The Absence Of Presence

Dear Yuri,

Airplanes scar the cloudless sky. The smoky scent of intimacy carries in on the breeze from a barbecue. Connections, new and old, swirl among plumes of cigarette smoke in a pub garden. I’m struck by the absence of an outside world. It makes me feel tender, sensitive in a way I haven’t been before – to people, to nature, to spring. Crimson roses emerge from the thorny tangle obscuring the glass panes, as do roots of hope. Handwritten offers of help posted through the letterboxes of the elderly, homemade meals dropped on the doorsteps of those in isolation, complimentary car servicing for frontline NHS staff, shuttered factories turning their efforts to design innovative PPE. On my precious daily walk, I glance into other windows. There are people cooking, reading, watching TV, scrolling on phones – their faces up lit in an ethereal blue glow. I have never been more aware that behind every window is a person; a shared consciousness connected by this unified experience, yet completely separate and different person to person.
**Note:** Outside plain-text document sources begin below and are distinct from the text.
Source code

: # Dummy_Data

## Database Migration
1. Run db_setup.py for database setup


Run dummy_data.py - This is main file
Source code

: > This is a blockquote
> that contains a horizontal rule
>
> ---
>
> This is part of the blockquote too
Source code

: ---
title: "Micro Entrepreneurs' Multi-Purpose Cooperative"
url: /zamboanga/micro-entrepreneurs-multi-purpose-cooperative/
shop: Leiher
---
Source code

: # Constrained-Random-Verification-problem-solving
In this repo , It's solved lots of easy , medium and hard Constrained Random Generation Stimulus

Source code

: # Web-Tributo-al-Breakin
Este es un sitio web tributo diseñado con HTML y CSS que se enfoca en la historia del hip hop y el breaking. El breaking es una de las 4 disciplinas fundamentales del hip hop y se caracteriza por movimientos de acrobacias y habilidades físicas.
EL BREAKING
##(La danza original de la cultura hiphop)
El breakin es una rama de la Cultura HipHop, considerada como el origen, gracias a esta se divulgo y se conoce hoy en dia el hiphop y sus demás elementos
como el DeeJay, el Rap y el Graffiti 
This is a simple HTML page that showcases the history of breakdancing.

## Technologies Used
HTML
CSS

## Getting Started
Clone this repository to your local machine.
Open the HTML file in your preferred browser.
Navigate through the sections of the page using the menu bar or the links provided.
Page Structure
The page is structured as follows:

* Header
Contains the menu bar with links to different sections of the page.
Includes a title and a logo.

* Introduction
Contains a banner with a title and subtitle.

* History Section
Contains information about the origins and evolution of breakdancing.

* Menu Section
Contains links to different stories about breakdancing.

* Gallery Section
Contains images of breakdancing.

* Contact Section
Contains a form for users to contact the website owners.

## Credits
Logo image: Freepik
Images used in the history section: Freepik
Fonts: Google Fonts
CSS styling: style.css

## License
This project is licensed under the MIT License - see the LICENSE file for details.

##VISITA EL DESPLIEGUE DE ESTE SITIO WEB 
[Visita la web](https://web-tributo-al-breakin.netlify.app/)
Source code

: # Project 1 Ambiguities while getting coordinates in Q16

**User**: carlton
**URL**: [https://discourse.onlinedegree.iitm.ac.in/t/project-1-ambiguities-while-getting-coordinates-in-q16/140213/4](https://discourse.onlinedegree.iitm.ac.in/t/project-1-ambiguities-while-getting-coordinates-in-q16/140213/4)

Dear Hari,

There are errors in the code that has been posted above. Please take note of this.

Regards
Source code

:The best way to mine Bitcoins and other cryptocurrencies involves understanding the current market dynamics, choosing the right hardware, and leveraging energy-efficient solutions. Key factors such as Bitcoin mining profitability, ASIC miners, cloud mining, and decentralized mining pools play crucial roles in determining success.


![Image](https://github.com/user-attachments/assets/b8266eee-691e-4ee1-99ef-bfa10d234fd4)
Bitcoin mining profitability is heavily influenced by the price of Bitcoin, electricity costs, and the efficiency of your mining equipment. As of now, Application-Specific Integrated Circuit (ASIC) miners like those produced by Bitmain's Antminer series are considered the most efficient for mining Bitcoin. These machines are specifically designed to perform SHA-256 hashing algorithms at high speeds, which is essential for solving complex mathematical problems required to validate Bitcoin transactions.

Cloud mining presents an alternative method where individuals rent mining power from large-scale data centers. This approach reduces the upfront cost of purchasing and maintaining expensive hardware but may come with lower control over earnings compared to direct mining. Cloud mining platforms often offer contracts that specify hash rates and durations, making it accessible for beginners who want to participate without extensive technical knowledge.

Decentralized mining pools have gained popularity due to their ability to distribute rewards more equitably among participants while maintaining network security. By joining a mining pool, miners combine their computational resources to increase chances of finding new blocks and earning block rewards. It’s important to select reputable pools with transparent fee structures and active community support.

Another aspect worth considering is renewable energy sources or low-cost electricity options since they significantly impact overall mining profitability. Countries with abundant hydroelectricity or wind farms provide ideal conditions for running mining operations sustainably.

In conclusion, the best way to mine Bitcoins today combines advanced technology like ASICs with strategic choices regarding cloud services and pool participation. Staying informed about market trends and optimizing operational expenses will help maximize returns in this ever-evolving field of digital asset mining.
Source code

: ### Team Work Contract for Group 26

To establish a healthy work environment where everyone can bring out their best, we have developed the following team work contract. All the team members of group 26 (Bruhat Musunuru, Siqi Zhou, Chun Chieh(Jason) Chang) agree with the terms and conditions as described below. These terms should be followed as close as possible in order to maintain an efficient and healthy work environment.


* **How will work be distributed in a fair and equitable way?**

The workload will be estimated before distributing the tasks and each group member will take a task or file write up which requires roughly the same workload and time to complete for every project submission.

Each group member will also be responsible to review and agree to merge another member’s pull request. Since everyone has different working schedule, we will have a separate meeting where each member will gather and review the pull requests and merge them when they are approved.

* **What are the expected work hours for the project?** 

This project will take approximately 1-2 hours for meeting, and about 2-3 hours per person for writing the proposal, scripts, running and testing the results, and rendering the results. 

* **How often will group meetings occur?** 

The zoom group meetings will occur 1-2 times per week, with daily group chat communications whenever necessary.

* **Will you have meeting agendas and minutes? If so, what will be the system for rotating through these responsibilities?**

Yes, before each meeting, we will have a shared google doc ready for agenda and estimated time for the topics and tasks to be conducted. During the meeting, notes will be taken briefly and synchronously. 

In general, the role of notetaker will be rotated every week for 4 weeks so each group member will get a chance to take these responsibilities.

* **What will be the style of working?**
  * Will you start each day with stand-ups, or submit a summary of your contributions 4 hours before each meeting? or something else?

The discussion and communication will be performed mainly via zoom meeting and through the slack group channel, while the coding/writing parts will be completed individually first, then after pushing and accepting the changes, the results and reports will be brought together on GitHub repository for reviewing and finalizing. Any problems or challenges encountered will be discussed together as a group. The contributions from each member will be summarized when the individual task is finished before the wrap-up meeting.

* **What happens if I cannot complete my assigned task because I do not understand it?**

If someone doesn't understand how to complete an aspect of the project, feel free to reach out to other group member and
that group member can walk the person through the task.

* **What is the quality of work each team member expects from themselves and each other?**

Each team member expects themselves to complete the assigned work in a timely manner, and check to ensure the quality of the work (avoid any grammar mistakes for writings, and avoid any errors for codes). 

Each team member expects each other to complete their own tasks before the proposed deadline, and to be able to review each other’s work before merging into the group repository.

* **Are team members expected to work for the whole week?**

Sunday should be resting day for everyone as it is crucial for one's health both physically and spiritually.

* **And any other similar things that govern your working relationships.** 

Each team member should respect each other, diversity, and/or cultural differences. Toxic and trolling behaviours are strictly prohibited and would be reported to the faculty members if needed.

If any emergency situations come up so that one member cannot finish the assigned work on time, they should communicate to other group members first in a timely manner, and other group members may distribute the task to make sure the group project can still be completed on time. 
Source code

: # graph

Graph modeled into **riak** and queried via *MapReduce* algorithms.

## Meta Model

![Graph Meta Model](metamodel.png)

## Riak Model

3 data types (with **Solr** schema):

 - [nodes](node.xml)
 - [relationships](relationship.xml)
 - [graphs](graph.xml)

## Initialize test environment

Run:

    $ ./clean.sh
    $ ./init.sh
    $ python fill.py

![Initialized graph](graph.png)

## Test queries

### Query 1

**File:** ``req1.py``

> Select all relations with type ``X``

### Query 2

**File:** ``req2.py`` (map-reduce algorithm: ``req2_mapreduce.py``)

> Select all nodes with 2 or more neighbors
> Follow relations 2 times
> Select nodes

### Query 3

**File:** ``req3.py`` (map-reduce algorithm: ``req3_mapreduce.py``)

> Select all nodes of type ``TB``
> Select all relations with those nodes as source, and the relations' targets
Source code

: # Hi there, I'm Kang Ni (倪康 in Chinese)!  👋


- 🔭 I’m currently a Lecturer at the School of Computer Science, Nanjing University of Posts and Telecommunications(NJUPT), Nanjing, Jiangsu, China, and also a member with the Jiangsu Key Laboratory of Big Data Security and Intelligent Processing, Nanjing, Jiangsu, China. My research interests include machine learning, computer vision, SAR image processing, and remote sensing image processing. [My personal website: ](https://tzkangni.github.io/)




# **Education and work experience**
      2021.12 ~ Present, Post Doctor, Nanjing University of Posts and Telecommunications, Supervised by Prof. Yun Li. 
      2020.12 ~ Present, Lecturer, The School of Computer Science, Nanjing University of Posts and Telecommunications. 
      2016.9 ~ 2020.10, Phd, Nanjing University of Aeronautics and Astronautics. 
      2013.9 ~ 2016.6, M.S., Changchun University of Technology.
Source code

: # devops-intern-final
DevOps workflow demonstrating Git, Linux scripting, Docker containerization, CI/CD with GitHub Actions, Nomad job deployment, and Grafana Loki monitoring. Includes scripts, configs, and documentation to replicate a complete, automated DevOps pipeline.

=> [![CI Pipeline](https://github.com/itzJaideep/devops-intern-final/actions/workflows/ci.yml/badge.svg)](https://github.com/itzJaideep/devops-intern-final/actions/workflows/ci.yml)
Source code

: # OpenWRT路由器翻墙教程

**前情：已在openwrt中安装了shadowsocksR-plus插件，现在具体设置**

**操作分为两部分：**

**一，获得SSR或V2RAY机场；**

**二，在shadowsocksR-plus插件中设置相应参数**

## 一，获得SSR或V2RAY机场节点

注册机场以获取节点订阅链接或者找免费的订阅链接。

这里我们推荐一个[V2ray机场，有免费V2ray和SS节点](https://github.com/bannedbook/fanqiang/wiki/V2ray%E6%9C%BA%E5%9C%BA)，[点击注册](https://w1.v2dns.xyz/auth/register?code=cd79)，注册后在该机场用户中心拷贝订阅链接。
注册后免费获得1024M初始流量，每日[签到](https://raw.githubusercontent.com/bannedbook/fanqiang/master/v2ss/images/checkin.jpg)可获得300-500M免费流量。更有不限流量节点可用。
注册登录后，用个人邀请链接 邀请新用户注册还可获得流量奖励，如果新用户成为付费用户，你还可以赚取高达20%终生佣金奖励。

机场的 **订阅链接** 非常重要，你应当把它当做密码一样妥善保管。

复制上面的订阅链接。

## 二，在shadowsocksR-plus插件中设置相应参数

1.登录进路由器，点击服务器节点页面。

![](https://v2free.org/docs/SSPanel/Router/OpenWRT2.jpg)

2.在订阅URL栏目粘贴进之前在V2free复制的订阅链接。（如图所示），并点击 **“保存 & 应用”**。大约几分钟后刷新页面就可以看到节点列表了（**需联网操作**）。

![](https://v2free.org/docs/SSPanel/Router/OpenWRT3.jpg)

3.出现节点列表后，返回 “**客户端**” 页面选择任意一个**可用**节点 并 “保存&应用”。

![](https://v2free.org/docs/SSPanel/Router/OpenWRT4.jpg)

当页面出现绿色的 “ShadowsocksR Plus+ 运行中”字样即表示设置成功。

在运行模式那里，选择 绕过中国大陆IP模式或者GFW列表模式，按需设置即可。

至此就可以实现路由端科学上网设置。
And, despite all the absence, that presence is enough.

I feel a sense of grief, not just for the devastating loss of human life, but for the components that make up humanity – the thread that stitches together the fabric of society. I grieve not only for those who have died, their friends and family, but for something less tangible – community. I grieve for small business owners, restaurant and hotel founders, the self-employed, the gig economy workers bound by the limits of their own employment. Yet, even among the loss and despair, are seeds of hope.